City Councilman Gordon Shanks said the decision to remove redevelopment agencies has tossed so many cities into turmoil.

“In my 44 years in dealing with city county and state government I have never seen anything so screwed and messed up as this redevelopment agency cancellation has been,” Shanks said to the residents.

Every year since 2000, the now-defunct Seal Beach Redevelopment agency set aside $180,000 annually to help Seal Beach Shores provide rental subsidies to residents.

According to Victoria L. Beatley, city director of finance, state law required redevelopment agencies spend a portion of property tax income revenue on housing assistance and aid to low and moderate-income residents.

Designed to improve blight in the community and provide affordable housing, redevelopment agencies were abolished this year thanks to a state law and court ruling, which effectively transferred more than a billion dollars from city redevelopment agencies back into state coffers.

Cities such as Seal Beach appointed their city councils to act as successor agencies in a bid to retain redevelopment funding, but the state controls how that money may be spent, said Beatley.

Successor agencies have had to apply for the money, and, this year, the state has twice rejected applications from Seal Beach to fund the $180,000 subsidy for Seal Beach Shores.

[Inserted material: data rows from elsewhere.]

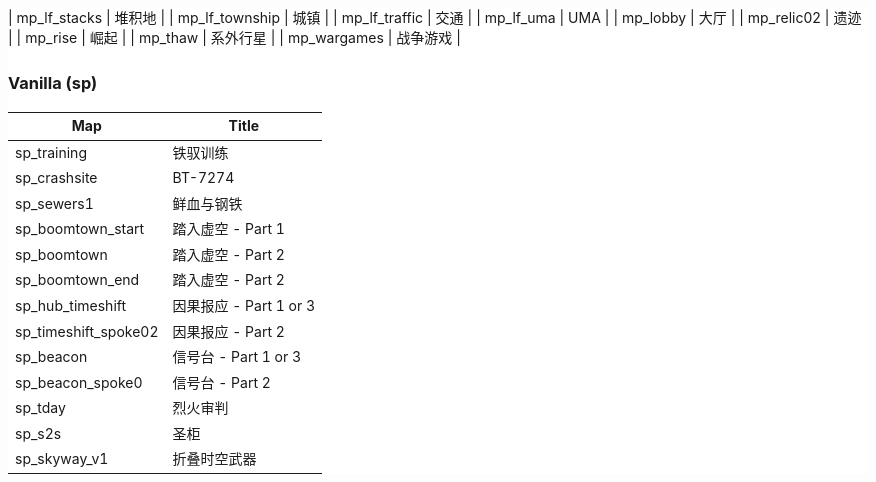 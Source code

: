 | mp\_lf\_stacks          | 堆积地    |
| mp\_lf\_township        | 城镇     |
| mp\_lf\_traffic         | 交通     |
| mp\_lf\_uma             | UMA    |
| mp\_lobby               | 大厅     |
| mp\_relic02             | 遗迹     |
| mp\_rise                | 崛起     |
| mp\_thaw                | 系外行星   |
| mp\_wargames            | 战争游戏   |

### Vanilla (sp)

| Map                    | Title              |
| ---------------------- | ------------------ |
| sp\_training           | 铁驭训练               |
| sp\_crashsite          | BT-7274            |
| sp\_sewers1            | 鲜血与钢铁              |
| sp\_boomtown\_start    | 踏入虚空 - Part 1      |
| sp\_boomtown           | 踏入虚空 - Part 2      |
| sp\_boomtown\_end      | 踏入虚空 - Part 2      |
| sp\_hub\_timeshift     | 因果报应 - Part 1 or 3 |
| sp\_timeshift\_spoke02 | 因果报应 - Part 2      |
| sp\_beacon             | 信号台 - Part 1 or 3  |
| sp\_beacon\_spoke0     | 信号台 - Part 2       |
| sp\_tday               | 烈火审判               |
| sp\_s2s                | 圣柜                 |
| sp\_skyway\_v1         | 折叠时空武器             |
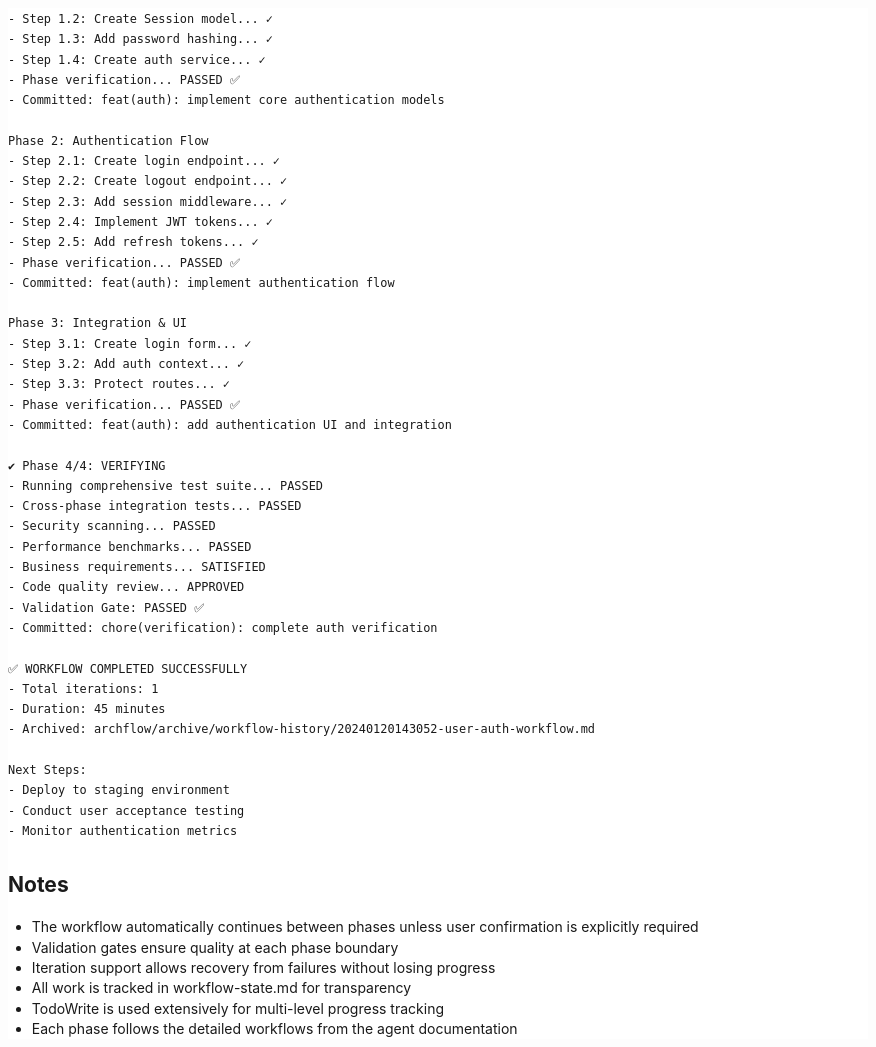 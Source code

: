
 ```
- Step 1.2: Create Session model... ✓
- Step 1.3: Add password hashing... ✓
- Step 1.4: Create auth service... ✓
- Phase verification... PASSED ✅
- Committed: feat(auth): implement core authentication models

Phase 2: Authentication Flow
- Step 2.1: Create login endpoint... ✓
- Step 2.2: Create logout endpoint... ✓
- Step 2.3: Add session middleware... ✓
- Step 2.4: Implement JWT tokens... ✓
- Step 2.5: Add refresh tokens... ✓
- Phase verification... PASSED ✅
- Committed: feat(auth): implement authentication flow

Phase 3: Integration & UI
- Step 3.1: Create login form... ✓
- Step 3.2: Add auth context... ✓
- Step 3.3: Protect routes... ✓
- Phase verification... PASSED ✅
- Committed: feat(auth): add authentication UI and integration

✔️ Phase 4/4: VERIFYING
- Running comprehensive test suite... PASSED
- Cross-phase integration tests... PASSED
- Security scanning... PASSED
- Performance benchmarks... PASSED
- Business requirements... SATISFIED
- Code quality review... APPROVED
- Validation Gate: PASSED ✅
- Committed: chore(verification): complete auth verification

✅ WORKFLOW COMPLETED SUCCESSFULLY
- Total iterations: 1
- Duration: 45 minutes
- Archived: archflow/archive/workflow-history/20240120143052-user-auth-workflow.md

Next Steps:
- Deploy to staging environment
- Conduct user acceptance testing
- Monitor authentication metrics
```

## Notes

- The workflow automatically continues between phases unless user confirmation is explicitly required
- Validation gates ensure quality at each phase boundary
- Iteration support allows recovery from failures without losing progress
- All work is tracked in workflow-state.md for transparency
- TodoWrite is used extensively for multi-level progress tracking
- Each phase follows the detailed workflows from the agent documentation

Beatley said city staffers went to Sacramento last Monday to meet with state Department of Finance representatives in hopes of winning support for the program, which is now administered by The Orange County Housing Authority.

Though Seal Beach will not find out if the state will approve funding for the rental assistance program until Dec. 17, staffers are “guardedly optimistic” about what the state will do, Beatley said. 

And if the state doesn't approve the funding, a “legal challenge” is possible, said Beatley. A number of cities had challenged the state over the loss of their redevelopment money, she added.

Shanks, the councilman who represents the mobile home park, said he believes there’s “a very good chance” the money for the program will be approved.

Some residents said they thought Shanks was being overly optimistic.

Lori Welz, a Seal Beach Shores resident, said she thinks the councilman might have said he thinks the funding will be approved in order to keep residents calm.

She said she’s not so sure about the fate of the program.

The end of the rental assistance program would be “really unhealthy for our park,” added Welz.

“We have some old people … (and others) who are really literally on food stamps and don’t have another option,” Welz said.